One thing to remember is that changing the peak torque value in DVT will likely change the way the throttle behaves. I haven't messed with this for a while, but here is how I remember it working.
if you set the "Peak torque" value to something 2x higher than the Ke*Amps actually produces, then when you go 1/2 throttle or more, you will get 660A, and the entire "second half" of your throttle will not give you any more torque.
That allows you to turn your throttle into a much more sensitive throttle without throwing throttle errors. If your throttle input ever goes over 0.5V greater than your listed 100% throttle voltage in your throttle settings it will give a throttle fault and cut power to the motor until the throttle returns to a voltage within its 0 to 100 % + 0.5v range.
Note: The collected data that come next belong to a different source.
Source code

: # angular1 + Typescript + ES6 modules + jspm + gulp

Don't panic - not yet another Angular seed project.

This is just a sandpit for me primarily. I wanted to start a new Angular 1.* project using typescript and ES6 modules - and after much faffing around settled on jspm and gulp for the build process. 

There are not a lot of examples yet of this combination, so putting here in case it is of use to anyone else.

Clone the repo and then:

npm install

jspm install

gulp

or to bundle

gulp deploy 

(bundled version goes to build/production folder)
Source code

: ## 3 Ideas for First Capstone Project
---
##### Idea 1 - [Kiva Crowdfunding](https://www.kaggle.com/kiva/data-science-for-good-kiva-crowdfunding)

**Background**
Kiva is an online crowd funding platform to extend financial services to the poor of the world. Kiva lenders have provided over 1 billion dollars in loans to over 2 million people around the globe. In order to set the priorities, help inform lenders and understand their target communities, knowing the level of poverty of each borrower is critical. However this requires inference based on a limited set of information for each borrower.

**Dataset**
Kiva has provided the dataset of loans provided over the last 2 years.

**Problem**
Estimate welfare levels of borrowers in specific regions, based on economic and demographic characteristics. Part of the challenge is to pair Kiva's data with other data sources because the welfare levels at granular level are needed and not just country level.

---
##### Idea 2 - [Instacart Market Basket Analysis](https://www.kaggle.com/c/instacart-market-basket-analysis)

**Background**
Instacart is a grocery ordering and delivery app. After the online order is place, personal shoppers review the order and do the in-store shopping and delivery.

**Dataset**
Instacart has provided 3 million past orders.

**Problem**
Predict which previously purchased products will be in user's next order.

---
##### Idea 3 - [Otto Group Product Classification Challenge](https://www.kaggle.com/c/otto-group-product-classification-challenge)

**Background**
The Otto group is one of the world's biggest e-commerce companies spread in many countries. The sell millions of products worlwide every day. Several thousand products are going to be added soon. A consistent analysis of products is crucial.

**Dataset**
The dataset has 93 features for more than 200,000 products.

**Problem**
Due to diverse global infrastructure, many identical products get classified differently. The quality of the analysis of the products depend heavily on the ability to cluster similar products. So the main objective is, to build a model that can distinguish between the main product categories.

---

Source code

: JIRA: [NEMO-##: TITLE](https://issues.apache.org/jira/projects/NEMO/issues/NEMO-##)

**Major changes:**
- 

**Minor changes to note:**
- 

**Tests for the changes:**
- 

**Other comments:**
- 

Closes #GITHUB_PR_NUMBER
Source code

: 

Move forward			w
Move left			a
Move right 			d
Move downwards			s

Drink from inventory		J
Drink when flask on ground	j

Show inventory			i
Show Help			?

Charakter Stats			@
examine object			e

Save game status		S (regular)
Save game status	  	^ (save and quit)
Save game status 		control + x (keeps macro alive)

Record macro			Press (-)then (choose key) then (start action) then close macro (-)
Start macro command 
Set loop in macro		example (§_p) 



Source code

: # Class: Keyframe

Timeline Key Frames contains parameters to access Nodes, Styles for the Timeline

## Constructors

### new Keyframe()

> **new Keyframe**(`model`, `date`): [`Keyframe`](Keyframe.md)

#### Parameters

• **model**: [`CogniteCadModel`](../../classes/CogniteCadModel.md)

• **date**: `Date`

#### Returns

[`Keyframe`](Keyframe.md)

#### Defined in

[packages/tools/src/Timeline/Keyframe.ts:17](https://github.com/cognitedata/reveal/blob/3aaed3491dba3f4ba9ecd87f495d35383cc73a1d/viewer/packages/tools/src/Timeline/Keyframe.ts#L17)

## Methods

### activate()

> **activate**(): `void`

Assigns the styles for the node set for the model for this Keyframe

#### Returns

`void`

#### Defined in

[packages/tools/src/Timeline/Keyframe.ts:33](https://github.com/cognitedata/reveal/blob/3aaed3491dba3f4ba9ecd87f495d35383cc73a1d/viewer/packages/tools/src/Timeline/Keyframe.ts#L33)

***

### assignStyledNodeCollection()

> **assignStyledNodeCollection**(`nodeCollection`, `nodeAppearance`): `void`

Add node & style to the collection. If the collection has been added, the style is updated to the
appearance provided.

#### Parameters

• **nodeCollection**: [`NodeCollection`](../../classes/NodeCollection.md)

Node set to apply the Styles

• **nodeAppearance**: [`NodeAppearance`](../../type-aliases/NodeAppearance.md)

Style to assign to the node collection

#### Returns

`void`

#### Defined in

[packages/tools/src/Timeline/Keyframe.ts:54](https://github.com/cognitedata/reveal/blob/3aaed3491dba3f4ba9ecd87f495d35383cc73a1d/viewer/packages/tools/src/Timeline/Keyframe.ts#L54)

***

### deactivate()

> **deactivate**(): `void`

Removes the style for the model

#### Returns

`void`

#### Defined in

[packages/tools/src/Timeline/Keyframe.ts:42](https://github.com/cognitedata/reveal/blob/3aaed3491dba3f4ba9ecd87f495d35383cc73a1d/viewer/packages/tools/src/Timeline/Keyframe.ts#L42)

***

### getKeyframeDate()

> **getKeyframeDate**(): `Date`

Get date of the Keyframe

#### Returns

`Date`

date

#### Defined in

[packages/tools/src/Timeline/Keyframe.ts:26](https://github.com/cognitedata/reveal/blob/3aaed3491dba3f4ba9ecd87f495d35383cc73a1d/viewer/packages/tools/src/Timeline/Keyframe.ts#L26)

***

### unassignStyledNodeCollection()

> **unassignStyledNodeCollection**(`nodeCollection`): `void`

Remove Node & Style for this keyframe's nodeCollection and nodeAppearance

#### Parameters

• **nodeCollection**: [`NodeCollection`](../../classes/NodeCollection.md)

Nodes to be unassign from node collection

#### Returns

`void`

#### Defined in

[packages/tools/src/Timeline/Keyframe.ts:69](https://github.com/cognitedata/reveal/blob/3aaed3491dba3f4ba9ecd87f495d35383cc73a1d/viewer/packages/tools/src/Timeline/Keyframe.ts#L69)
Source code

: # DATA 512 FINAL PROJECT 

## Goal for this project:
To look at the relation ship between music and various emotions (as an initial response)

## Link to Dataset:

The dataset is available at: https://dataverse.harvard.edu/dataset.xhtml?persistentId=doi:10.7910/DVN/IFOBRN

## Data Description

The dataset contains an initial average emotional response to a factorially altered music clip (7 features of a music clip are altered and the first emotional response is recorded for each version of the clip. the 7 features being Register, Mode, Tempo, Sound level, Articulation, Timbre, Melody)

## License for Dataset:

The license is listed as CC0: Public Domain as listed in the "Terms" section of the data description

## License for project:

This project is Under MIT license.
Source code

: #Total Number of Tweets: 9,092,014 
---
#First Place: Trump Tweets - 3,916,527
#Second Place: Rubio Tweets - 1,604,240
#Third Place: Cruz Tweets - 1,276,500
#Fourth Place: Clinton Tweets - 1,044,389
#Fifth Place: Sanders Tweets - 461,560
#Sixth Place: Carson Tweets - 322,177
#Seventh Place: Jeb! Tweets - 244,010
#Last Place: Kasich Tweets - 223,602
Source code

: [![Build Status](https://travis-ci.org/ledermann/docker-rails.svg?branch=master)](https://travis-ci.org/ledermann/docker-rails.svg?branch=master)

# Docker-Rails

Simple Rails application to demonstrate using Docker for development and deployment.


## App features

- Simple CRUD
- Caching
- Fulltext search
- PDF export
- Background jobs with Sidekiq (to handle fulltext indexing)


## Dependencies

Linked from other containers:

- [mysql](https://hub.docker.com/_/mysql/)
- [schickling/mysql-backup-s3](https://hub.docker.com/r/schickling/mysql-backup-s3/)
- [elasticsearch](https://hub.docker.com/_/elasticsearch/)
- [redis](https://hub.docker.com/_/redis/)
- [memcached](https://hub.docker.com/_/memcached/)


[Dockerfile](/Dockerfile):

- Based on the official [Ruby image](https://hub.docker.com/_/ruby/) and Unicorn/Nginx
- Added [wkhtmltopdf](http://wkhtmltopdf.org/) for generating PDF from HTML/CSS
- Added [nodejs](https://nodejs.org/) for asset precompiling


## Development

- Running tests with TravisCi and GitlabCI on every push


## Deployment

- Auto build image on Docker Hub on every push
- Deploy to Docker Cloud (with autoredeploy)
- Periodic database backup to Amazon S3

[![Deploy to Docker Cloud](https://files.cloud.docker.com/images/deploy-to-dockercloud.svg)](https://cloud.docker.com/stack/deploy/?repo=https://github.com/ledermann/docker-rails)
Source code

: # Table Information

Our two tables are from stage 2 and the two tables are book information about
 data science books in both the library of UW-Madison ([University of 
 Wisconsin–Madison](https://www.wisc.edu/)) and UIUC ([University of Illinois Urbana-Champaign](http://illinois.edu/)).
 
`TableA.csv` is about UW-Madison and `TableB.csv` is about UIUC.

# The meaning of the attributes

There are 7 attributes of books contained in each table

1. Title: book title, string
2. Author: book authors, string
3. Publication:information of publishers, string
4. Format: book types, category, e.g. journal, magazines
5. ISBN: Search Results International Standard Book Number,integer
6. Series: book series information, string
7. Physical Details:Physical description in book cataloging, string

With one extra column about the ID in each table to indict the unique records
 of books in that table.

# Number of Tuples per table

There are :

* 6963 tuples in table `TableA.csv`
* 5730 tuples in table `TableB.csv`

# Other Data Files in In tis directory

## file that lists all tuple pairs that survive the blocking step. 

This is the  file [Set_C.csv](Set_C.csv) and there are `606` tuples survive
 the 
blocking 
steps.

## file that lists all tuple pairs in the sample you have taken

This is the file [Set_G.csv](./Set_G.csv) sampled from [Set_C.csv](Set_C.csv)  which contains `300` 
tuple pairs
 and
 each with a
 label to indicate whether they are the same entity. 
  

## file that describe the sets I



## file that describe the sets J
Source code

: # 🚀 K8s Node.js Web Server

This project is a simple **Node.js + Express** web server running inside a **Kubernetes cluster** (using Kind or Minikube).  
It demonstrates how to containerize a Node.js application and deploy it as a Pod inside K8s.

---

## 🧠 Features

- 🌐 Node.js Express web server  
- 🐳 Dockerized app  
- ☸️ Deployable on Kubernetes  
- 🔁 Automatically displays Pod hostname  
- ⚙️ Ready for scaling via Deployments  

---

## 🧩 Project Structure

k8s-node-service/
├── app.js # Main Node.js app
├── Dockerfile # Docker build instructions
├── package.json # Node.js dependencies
It will not make your motor produce more torque (unless your throttle actually never made it to your 100% throttle voltage, and thus your controller wasn't hitting its 660A maximum), however this may make your bike feel snappier because you can twist the throttle faster (requires 1/2 the rotation as before), and for a brief period while you are getting used to your bike you may only ever go half throttle and think that if you twist it more you will get more out of it (and hence get the impression that if you were able to go full throttle the bike would flip over) but once you get used to the torque at half throttle you will continue to twist the throttle and realize that you don't accelerate any faster.
I am also pretty sure you need to make sure that you make the same changes to your power map (torque / RPM map), otherwise the lower torque value will be set as the maximum allowed torque at that speed and the throttle will be proportional to that toque at that speed.